What is needed: The lines from the start of the records through the one containing "### Build the Project" are to be restated word for word; please include both ends.

Collection entries
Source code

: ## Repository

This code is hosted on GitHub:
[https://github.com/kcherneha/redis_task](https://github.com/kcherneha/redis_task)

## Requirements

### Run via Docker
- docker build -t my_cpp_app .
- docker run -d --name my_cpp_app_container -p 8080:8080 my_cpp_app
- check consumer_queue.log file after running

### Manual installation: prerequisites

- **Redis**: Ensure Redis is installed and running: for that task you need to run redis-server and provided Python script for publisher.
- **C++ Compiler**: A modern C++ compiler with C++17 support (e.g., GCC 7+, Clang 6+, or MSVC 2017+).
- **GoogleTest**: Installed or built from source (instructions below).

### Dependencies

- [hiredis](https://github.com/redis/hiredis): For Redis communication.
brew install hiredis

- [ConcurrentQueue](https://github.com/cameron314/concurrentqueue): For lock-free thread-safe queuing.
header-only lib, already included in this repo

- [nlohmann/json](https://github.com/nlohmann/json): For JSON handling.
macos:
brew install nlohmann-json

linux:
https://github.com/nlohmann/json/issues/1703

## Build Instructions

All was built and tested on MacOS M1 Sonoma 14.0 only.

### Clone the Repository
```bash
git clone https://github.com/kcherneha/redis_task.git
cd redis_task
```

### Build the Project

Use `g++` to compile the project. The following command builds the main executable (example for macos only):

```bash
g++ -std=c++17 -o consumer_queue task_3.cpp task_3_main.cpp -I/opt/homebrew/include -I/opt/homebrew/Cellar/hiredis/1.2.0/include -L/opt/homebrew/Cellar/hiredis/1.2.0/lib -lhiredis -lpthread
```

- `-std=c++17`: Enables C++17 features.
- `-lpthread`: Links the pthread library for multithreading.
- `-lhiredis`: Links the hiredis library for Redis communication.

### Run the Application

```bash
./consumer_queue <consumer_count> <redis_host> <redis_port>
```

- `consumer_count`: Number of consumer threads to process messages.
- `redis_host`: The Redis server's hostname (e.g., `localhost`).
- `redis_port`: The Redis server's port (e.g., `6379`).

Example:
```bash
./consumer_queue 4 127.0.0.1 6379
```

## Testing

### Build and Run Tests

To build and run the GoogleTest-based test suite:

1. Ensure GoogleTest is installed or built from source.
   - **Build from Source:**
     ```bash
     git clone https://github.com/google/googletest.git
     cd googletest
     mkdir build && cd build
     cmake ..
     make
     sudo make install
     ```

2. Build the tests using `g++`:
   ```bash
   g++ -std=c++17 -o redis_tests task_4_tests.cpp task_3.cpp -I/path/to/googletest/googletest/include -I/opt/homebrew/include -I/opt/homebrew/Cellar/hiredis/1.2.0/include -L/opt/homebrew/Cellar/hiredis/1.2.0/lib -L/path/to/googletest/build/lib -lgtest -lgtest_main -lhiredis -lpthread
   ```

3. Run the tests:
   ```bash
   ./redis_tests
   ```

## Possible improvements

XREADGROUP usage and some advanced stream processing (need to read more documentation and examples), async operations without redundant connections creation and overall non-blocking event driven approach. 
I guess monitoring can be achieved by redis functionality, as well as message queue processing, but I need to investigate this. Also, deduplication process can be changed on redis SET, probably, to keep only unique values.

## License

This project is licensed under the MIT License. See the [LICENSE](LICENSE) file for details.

Answer for the task:
Source code

: ## Repository

This code is hosted on GitHub:
[https://github.com/kcherneha/redis_task](https://github.com/kcherneha/redis_task)

## Requirements

### Run via Docker
- docker build -t my_cpp_app .
- docker run -d --name my_cpp_app_container -p 8080:8080 my_cpp_app
- check consumer_queue.log file after running

### Manual installation: prerequisites

- **Redis**: Ensure Redis is installed and running: for that task you need to run redis-server and provided Python script for publisher.
- **C++ Compiler**: A modern C++ compiler with C++17 support (e.g., GCC 7+, Clang 6+, or MSVC 2017+).
- **GoogleTest**: Installed or built from source (instructions below).

### Dependencies

- [hiredis](https://github.com/redis/hiredis): For Redis communication.
brew install hiredis

- [ConcurrentQueue](https://github.com/cameron314/concurrentqueue): For lock-free thread-safe queuing.
header-only lib, already included in this repo

- [nlohmann/json](https://github.com/nlohmann/json): For JSON handling.
macos:
brew install nlohmann-json

linux:
https://github.com/nlohmann/json/issues/1703

## Build Instructions

All was built and tested on MacOS M1 Sonoma 14.0 only.

### Clone the Repository
```bash
git clone https://github.com/kcherneha/redis_task.git
cd redis_task
```

### Build the Project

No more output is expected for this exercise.